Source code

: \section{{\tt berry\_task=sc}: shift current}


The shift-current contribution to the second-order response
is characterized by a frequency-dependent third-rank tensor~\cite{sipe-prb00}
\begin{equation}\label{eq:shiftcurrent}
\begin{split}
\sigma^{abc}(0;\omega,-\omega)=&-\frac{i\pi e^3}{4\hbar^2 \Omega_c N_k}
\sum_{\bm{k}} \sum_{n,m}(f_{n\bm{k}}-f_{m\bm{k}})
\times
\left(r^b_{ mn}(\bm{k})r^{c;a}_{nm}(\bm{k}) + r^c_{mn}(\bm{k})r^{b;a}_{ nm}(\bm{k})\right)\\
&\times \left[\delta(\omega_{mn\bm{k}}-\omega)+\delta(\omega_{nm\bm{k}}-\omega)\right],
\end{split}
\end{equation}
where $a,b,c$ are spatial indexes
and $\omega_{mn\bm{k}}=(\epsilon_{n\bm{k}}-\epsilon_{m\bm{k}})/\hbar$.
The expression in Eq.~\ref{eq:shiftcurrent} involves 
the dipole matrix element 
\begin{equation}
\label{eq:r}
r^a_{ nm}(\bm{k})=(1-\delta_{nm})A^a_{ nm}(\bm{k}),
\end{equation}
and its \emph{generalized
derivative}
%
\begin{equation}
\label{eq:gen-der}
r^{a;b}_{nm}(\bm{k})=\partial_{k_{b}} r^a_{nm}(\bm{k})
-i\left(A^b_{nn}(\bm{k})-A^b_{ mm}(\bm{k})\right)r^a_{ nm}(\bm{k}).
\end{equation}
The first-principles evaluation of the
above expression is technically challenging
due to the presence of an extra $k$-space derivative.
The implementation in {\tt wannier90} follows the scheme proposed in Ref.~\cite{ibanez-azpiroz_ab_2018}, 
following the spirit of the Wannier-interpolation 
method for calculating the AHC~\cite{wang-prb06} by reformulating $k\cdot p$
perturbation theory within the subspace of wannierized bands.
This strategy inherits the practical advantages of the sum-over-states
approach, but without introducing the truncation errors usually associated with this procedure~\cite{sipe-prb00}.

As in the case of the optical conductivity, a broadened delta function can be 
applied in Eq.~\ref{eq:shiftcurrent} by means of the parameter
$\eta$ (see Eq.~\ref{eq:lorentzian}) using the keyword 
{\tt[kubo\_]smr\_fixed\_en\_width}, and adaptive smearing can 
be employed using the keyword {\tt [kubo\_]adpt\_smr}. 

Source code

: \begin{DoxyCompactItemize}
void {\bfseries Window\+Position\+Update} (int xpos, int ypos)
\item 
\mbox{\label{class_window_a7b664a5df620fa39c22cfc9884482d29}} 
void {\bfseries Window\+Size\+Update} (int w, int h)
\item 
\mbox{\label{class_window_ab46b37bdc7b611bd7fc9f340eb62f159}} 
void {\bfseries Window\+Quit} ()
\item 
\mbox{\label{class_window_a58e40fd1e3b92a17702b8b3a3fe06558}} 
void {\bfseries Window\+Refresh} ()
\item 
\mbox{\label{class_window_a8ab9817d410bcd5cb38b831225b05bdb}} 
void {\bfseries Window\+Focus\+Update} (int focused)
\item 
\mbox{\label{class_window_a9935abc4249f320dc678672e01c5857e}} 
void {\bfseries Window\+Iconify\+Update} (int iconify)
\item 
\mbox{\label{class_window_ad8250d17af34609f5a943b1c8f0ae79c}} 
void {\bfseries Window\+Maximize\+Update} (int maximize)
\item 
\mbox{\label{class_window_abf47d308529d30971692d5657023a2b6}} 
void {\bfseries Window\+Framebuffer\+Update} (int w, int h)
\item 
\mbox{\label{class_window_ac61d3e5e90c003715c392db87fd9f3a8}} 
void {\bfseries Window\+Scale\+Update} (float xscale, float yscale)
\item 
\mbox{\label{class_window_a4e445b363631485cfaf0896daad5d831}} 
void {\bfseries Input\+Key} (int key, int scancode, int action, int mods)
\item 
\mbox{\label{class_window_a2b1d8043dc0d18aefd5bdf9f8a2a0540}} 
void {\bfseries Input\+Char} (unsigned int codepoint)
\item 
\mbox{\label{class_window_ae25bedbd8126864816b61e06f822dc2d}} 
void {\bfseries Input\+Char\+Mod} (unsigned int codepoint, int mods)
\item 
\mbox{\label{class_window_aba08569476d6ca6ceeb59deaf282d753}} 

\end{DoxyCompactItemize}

◆ ◆ ◆ ◆ ◆ ◆ ◆

§ **What is needed**
Go through the records and repeat each one exactly as written.

§ **Result of the exercise**
Source code

: \section{{\tt berry\_task=sc}: shift current}


The shift-current contribution to the second-order response
is characterized by a frequency-dependent third-rank tensor~\cite{sipe-prb00}
\begin{equation}\label{eq:shiftcurrent}
\begin{split}
\sigma^{abc}(0;\omega,-\omega)=&-\frac{i\pi e^3}{4\hbar^2 \Omega_c N_k}
\sum_{\bm{k}} \sum_{n,m}(f_{n\bm{k}}-f_{m\bm{k}})
\times
\left(r^b_{ mn}(\bm{k})r^{c;a}_{nm}(\bm{k}) + r^c_{mn}(\bm{k})r^{b;a}_{ nm}(\bm{k})\right)\\
&\times \left[\delta(\omega_{mn\bm{k}}-\omega)+\delta(\omega_{nm\bm{k}}-\omega)\right],
\end{split}
\end{equation}
where $a,b,c$ are spatial indexes
and $\omega_{mn\bm{k}}=(\epsilon_{n\bm{k}}-\epsilon_{m\bm{k}})/\hbar$.
The expression in Eq.~\ref{eq:shiftcurrent} involves 
the dipole matrix element 
\begin{equation}
\label{eq:r}
r^a_{ nm}(\bm{k})=(1-\delta_{nm})A^a_{ nm}(\bm{k}),
\end{equation}
and its \emph{generalized
derivative}
%
\begin{equation}
\label{eq:gen-der}
r^{a;b}_{nm}(\bm{k})=\partial_{k_{b}} r^a_{nm}(\bm{k})
-i\left(A^b_{nn}(\bm{k})-A^b_{ mm}(\bm{k})\right)r^a_{ nm}(\bm{k}).
\end{equation}
The first-principles evaluation of the
above expression is technically challenging
due to the presence of an extra $k$-space derivative.
The implementation in {\tt wannier90} follows the scheme proposed in Ref.~\cite{ibanez-azpiroz_ab_2018}, 
following the spirit of the Wannier-interpolation 
method for calculating the AHC~\cite{wang-prb06} by reformulating $k\cdot p$
perturbation theory within the subspace of wannierized bands.
This strategy inherits the practical advantages of the sum-over-states
approach, but without introducing the truncation errors usually associated with this procedure~\cite{sipe-prb00}.

As in the case of the optical conductivity, a broadened delta function can be 
applied in Eq.~\ref{eq:shiftcurrent} by means of the parameter
$\eta$ (see Eq.~\ref{eq:lorentzian}) using the keyword 
{\tt[kubo\_]smr\_fixed\_en\_width}, and adaptive smearing can 
be employed using the keyword {\tt [kubo\_]adpt\_smr}. 

Source code

: \begin{DoxyCompactItemize}
void {\bfseries Window\+Position\+Update} (int xpos, int ypos)
\item 
\mbox{\label{class_window_a7b664a5df620fa39c22cfc9884482d29}} 
void {\bfseries Window\+Size\+Update} (int w, int h)
\item 
\mbox{\label{class_window_ab46b37bdc7b611bd7fc9f340eb62f159}} 
void {\bfseries Window\+Quit} ()
\item 
\mbox{\label{class_window_a58e40fd1e3b92a17702b8b3a3fe06558}} 
void {\bfseries Window\+Refresh} ()
\item 
\mbox{\label{class_window_a8ab9817d410bcd5cb38b831225b05bdb}} 
void {\bfseries Window\+Focus\+Update} (int focused)
\item 
\mbox{\label{class_window_a9935abc4249f320dc678672e01c5857e}} 
void {\bfseries Window\+Iconify\+Update} (int iconify)
\item 
\mbox{\label{class_window_ad8250d17af34609f5a943b1c8f0ae79c}} 
void {\bfseries Window\+Maximize\+Update} (int maximize)
\item 
\mbox{\label{class_window_abf47d308529d30971692d5657023a2b6}} 
void {\bfseries Window\+Framebuffer\+Update} (int w, int h)
\item 
\mbox{\label{class_window_ac61d3e5e90c003715c392db87fd9f3a8}} 
void {\bfseries Window\+Scale\+Update} (float xscale, float yscale)
\item 
\mbox{\label{class_window_a4e445b363631485cfaf0896daad5d831}} 
void {\bfseries Input\+Key} (int key, int scancode, int action, int mods)
\item 
\mbox{\label{class_window_a2b1d8043dc0d18aefd5bdf9f8a2a0540}} 
void {\bfseries Input\+Char} (unsigned int codepoint)
\item 
\mbox{\label{class_window_ae25bedbd8126864816b61e06f822dc2d}} 
void {\bfseries Input\+Char\+Mod} (unsigned int codepoint, int mods)
\item 
\mbox{\label{class_window_aba08569476d6ca6ceeb59deaf282d753}} 

\end{DoxyCompactItemize}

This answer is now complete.